::: RECORD SET :::

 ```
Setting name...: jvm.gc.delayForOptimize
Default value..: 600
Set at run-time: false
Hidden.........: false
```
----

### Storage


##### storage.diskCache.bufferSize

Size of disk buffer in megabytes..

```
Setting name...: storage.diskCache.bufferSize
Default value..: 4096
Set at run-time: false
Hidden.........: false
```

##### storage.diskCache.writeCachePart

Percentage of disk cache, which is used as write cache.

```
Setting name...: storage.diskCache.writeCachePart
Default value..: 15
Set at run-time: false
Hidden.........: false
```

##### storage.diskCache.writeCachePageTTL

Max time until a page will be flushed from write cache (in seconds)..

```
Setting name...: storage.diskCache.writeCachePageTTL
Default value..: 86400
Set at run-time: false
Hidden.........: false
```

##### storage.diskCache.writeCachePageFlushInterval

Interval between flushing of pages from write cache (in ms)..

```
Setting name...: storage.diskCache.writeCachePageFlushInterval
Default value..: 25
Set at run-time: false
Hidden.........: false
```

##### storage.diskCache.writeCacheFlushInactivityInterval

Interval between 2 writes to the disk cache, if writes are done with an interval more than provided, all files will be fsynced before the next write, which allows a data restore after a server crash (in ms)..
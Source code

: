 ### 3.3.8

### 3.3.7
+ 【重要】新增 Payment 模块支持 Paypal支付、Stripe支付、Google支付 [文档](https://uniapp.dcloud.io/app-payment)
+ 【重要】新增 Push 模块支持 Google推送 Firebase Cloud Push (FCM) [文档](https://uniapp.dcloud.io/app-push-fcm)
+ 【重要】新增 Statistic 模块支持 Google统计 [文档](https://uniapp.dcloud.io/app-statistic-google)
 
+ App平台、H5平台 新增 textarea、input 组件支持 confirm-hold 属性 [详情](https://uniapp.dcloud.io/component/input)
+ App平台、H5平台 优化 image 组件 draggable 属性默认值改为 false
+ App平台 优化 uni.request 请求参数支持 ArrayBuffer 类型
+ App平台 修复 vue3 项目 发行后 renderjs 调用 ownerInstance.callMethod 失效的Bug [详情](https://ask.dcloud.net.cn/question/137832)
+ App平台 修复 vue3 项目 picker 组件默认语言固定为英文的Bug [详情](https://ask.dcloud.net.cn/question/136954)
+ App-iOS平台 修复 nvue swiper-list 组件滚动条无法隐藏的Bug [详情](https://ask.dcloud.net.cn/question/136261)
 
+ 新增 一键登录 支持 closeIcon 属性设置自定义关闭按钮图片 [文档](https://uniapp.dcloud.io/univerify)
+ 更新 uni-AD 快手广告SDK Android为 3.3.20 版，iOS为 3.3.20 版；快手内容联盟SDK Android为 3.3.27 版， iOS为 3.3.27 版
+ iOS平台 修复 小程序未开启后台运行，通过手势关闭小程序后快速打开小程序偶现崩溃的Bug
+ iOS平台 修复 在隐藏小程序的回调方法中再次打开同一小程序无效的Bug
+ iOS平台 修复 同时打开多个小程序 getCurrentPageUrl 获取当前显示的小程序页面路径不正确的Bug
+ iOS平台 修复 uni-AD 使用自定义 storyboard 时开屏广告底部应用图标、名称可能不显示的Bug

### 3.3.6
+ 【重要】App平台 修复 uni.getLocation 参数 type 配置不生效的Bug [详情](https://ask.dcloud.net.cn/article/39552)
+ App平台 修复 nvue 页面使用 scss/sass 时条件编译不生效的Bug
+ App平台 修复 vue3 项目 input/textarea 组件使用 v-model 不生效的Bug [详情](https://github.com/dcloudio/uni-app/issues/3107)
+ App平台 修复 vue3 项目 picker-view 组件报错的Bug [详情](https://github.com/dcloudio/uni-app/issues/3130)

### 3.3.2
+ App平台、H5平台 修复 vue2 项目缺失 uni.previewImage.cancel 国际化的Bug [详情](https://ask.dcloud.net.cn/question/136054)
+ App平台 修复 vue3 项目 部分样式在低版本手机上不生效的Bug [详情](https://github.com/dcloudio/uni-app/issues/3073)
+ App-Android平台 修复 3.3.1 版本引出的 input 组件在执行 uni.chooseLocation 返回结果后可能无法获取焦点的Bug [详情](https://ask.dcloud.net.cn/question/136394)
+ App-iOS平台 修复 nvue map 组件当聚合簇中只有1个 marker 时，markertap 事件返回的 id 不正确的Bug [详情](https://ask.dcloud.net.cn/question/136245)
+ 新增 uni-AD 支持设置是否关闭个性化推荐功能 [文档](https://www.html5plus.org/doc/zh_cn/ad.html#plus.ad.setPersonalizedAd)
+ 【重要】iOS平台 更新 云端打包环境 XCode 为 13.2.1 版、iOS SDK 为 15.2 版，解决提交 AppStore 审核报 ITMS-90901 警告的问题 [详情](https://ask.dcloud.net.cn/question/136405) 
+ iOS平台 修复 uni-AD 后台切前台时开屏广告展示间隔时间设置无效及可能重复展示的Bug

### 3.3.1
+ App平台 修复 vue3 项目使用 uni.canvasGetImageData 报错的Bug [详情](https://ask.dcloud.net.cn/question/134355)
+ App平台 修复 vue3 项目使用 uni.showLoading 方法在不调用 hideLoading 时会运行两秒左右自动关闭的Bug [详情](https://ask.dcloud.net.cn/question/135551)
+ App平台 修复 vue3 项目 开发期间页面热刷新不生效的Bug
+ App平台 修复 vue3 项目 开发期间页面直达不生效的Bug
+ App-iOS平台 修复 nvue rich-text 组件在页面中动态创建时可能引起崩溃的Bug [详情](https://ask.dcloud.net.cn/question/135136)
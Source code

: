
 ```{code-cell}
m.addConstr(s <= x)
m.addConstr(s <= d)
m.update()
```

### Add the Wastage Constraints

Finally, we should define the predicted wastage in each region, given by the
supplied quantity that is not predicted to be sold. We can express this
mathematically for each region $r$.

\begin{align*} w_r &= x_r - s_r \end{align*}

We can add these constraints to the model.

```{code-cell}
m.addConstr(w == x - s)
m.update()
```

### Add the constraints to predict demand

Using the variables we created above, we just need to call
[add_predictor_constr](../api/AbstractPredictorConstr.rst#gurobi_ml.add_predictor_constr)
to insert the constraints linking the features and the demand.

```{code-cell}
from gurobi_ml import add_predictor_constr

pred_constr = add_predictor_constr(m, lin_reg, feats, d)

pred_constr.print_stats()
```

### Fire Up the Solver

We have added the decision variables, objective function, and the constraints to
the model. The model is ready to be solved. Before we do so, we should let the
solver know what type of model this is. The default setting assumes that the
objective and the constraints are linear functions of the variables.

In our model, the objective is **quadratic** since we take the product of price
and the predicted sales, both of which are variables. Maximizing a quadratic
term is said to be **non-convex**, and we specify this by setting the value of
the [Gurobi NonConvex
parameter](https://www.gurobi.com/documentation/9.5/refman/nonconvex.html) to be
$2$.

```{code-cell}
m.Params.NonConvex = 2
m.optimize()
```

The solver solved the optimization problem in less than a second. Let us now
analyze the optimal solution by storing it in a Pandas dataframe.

:::

**YOUR INSTRUCTIONS**
Only lines with the word "html" are needed. Copy them from the preceding records.

**FINAL ANSWER**
+ 新增 uni-AD 支持设置是否关闭个性化推荐功能 [文档](https://www.html5plus.org/doc/zh_cn/ad.html#plus.ad.setPersonalizedAd)
parameter](https://www.gurobi.com/documentation/9.5/refman/nonconvex.html) to be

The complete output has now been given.